Purs actes de nuisances ou tentatives de chantage, les motivations de telles attaques sont variables, mais ont cette fois-ci a priori une teneur plus politique que geek... Twitter et Facebook n'ont en effet pas été les seuls services touchés, la plateforme de blog LiveJournal a également été visée (ainsi que Google, dans une moindre mesure). Très rapidement, une piste jugée sérieuse – mais à prendre avec des pincettes - a été évoquée pour expliquer l'attaque : un blogueur originaire de Géorgie, connu sous le pseudonyme de Cyxymu, aurait été visé par des militants pro-russes bien décidés à le faire taire.

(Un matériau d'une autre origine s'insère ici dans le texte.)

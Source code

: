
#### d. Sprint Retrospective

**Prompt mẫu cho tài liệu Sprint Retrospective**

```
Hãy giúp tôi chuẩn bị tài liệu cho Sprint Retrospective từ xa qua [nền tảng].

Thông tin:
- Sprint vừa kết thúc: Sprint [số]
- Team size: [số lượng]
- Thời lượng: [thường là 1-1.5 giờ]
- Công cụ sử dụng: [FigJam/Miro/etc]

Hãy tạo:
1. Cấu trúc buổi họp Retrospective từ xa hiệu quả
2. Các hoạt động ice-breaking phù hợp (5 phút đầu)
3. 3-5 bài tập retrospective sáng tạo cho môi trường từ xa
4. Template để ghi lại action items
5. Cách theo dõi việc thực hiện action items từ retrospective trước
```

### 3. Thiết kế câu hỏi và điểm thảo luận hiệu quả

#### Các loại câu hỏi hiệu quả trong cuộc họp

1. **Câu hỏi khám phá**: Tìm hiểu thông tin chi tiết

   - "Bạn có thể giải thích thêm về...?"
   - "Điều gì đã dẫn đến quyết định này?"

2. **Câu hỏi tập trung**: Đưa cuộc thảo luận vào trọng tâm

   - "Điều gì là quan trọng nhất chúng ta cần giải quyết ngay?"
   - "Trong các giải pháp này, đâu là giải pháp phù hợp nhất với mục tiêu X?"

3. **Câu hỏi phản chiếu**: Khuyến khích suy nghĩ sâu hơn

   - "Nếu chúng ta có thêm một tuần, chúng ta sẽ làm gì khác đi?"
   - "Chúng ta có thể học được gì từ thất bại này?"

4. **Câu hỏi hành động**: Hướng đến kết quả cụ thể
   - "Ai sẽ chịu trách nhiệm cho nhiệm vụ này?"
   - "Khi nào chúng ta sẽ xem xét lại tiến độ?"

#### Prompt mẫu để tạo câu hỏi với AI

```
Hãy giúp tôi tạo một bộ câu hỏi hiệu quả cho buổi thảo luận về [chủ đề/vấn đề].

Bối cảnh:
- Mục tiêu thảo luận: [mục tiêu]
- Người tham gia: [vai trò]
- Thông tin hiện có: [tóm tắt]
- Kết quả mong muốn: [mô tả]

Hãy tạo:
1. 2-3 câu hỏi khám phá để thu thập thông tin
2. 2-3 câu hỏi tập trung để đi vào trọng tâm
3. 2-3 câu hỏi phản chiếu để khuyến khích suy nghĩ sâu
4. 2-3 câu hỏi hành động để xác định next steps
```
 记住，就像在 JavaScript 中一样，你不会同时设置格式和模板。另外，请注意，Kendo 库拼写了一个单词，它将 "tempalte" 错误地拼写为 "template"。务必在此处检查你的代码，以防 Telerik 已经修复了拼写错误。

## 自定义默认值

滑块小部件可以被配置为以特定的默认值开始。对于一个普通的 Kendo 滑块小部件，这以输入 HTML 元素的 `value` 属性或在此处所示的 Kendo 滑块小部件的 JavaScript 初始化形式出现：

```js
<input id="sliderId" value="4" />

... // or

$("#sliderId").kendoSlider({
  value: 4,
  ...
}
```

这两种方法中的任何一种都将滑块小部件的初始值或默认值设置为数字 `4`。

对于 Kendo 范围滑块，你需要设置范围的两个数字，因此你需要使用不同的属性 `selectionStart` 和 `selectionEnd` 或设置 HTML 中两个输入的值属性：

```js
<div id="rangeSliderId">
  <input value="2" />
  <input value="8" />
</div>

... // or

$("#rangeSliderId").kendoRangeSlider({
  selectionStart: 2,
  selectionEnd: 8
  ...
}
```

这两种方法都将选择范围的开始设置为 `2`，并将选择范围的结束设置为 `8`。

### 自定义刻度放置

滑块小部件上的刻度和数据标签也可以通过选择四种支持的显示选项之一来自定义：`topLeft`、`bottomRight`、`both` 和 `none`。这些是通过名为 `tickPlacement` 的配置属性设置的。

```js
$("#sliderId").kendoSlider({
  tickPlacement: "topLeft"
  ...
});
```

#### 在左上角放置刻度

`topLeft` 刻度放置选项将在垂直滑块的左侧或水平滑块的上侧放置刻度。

D'abord simple rumeur, l'affirmation a pris un crédit non négligeable avec la déclaration de Max Kelly, responsable de la sécurité pour Facebook. «Il s'agit bien d'une attaque simultanée sur différentes plateformes visant à l'empêcher de s'exprimer» , a ainsi affirmé l'expert au site Cnet News . Ne se risquant pas à pointer du doigt d'éventuels responsables, Kelly entretient le flou : «il faut se demander qui a le plus à y gagner en faisant ce genre de choses» .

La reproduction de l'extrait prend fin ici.